The MTA IPG requires a standard array of Codecs. The MTA IPG
operation is similar to that described for the MTAC Cradle IPG
1230, except that the incoming "local" call comes in from the PSTN
for the MTA IPG and not from a cellular network as described for
the MTAC Cradle IPG 305. Cellular phone 1220 and Plain Phone 1210
are used by the subscriber to make or receive calls via the MTA IPG
1330 in the local (e.g., foreign) environment. These phones and
VoIP Phone 1240 also represent initiating and terminating devices
for calls to/from the subscriber. Gateway 1250 may be one of SSG
430 gateways.
[0164] Large scale deployment of a MTA IPG constitutes a
traditional VoIP gateway (such as 1250). The providers of such
services may be included as Service Providers in database 455,
enabling subscribers to forego the use of personal gateways in
certain geographical areas. Accounting, clearing and subscriber
billing relative to traditional VoIP gateways may be integrated
with the accounting, clearing and subscriber billing using the
databases 440, 445, 455 and 460 of FIG. 4.
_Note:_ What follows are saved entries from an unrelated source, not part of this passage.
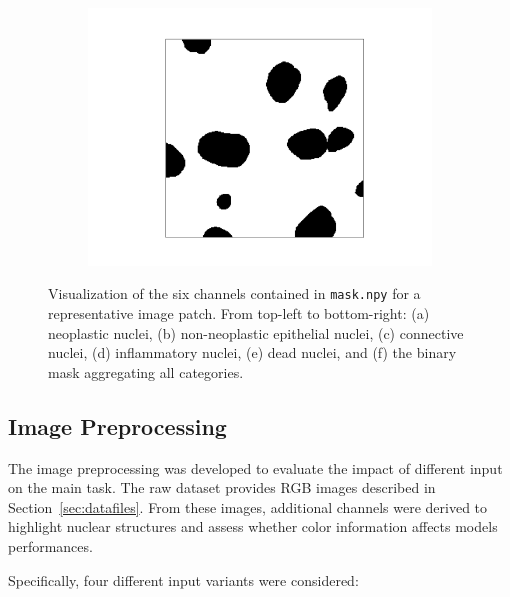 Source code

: \documentclass[target=bach,aauheader=,style=]{thud}
\begin{document}
\begin{figure}[ht]
\begin{subfigure}{0.32\textwidth}
  \includegraphics[width=\linewidth]{imgs/dataset/binary_mask.png}
  \caption{}
\end{subfigure}

\caption{Visualization of the six channels contained in \texttt{mask.npy} for a representative image patch.  
From top-left to bottom-right: (a) neoplastic nuclei, (b) non-neoplastic epithelial nuclei, (c) connective nuclei, (d) inflammatory nuclei, (e) dead nuclei, and (f) the binary mask aggregating all categories.}
\label{fig:2x3grid}
\end{figure}
\subsection{Image Preprocessing}
The image preprocessing was developed to evaluate the impact of different input on the main task. 
The raw dataset provides RGB images described in Section~\ref{sec:datafiles}. 
From these images, additional channels were derived to highlight nuclear structures and assess whether color information affects models performances. 

Specifically, four different input variants were considered:
\end{document}
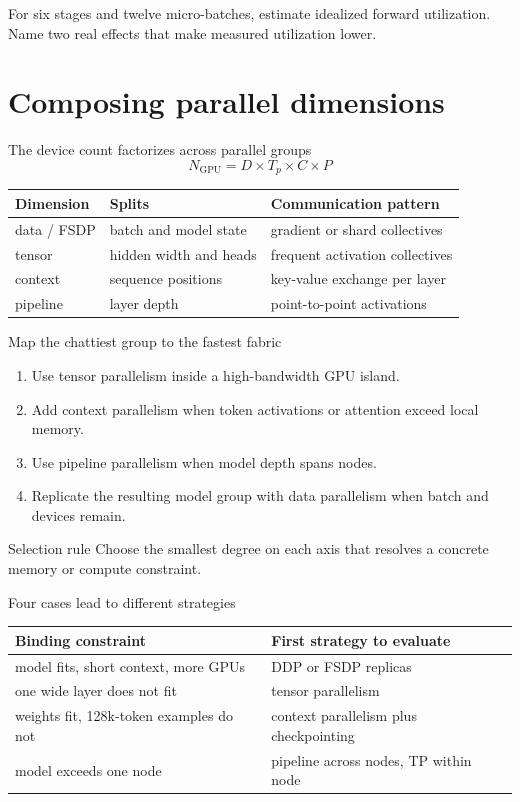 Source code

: \documentclass[handout]{beamer}
\begin{document}
  {For six stages and twelve micro-batches, estimate idealized forward utilization. Name two real effects that make measured utilization lower.}

\section{Composing parallel dimensions}

\begin{frame}{The device count factorizes across parallel groups}
  \[
    N_{\text{GPU}}=D\times T_p\times C\times P
  \]
  \small
  \begin{tabular}{lll}
    \toprule
    Dimension & Splits & Communication pattern \\
    \midrule
    data / FSDP & batch and model state & gradient or shard collectives \\
    tensor & hidden width and heads & frequent activation collectives \\
    context & sequence positions & key-value exchange per layer \\
    pipeline & layer depth & point-to-point activations \\
    \bottomrule
  \end{tabular}
\end{frame}

\begin{frame}{Map the chattiest group to the fastest fabric}
  \begin{enumerate}
    \setlength{\itemsep}{7pt}
    \item Use tensor parallelism inside a high-bandwidth GPU island.
    \item Add context parallelism when token activations or attention exceed local memory.
    \item Use pipeline parallelism when model depth spans nodes.
    \item Replicate the resulting model group with data parallelism when batch and devices remain.
  \end{enumerate}
  \begin{alertblock}{Selection rule}
    Choose the smallest degree on each axis that resolves a concrete memory or compute constraint.
  \end{alertblock}
\end{frame}

\begin{frame}{Four cases lead to different strategies}
  \small
  \begin{tabular}{p{.41\linewidth}p{.49\linewidth}}
    \toprule
    Binding constraint & First strategy to evaluate \\
    \midrule
    model fits, short context, more GPUs & DDP or FSDP replicas \\
    one wide layer does not fit & tensor parallelism \\
    weights fit, 128k-token examples do not & context parallelism plus checkpointing \\
    model exceeds one node & pipeline across nodes, TP within node \\
    \bottomrule
  \end{tabular}
\end{frame}
\end{document}
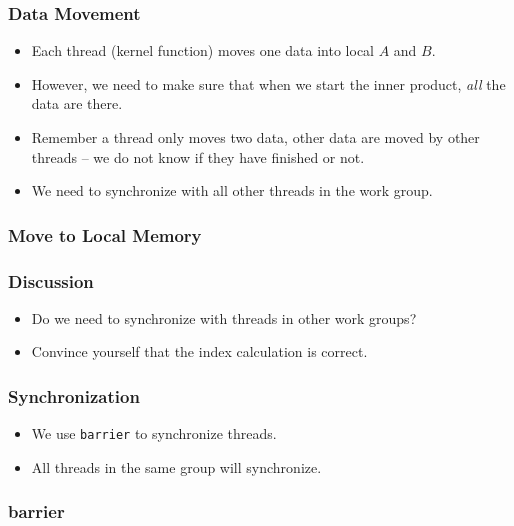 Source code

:\documentclass{beamer}
\begin{document}
\begin{frame}
\end{frame}

\begin{frame}
  \frametitle{Data Movement}
  \begin{itemize}
    \item Each thread (kernel function) moves one data into local $A$
      and $B$.
    \item However, we need to make sure that when we start the inner
      product, {\em all} the data are there.
    \item Remember a thread only moves two data, other data are moved
      by other threads -- we do not know if they have finished or not.
    \item We need to synchronize with all other threads in the work group.
  \end{itemize}
\end{frame}

\begin{frame}
\end{frame}

\begin{frame}
  \frametitle{Move to Local Memory}
  \centerline{}
\end{frame}


\begin{frame}
  \frametitle{Discussion}
  \begin{itemize}
    \item Do we need to synchronize with threads in other work groups?
    \item Convince yourself that the index calculation is correct.
  \end{itemize}
\end{frame}

\begin{frame}
  \frametitle{Synchronization}
  \begin{itemize}
    \item We use {\tt barrier} to synchronize threads.
    \item All threads in the same group will synchronize.
  \end{itemize}
\end{frame}

\begin{frame}
  \frametitle{barrier}
\end{frame}
\end{document}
[0165] Where traditional VoIP gateways are used for subscribers of
this disclosure, those versed in the art can appreciate the ability
to route incoming calls to the traveling subscribers' POTS or
cellular phone numbers registered in the Subscriber PPP database
450.
[0166] In addition to all of the structure, functionality and
operation of the MTAC IPG Cradle 1230 described herein, the MTAC
IPG Cradle additionally includes, as a further enhancement, a
built-in DSL modem, as shown in FIG. 14. The DSL modem enables the
MTAC IPG Cradle 1430 to be plugged into a single network
connection, conveying both PSTN traffic and broadband traffic over
the same DSL transmission link connector. In that case, the MTAC
IPG 1430 may include connectivity to PSTN 120, IP Network 115, and
Cellular Network 110.
[0167] Case 6: International Service Federation.
[0168] The service of the present disclosure involves multiple
service providers. The providers may be geographically exclusive or
geographically competitive. The preservation of quality standards
dictates the need for a single quality-control entity that filters
potential service providers by quality of service and financial
strength. The service providers may form a federation that
co-manages the service of this disclosure.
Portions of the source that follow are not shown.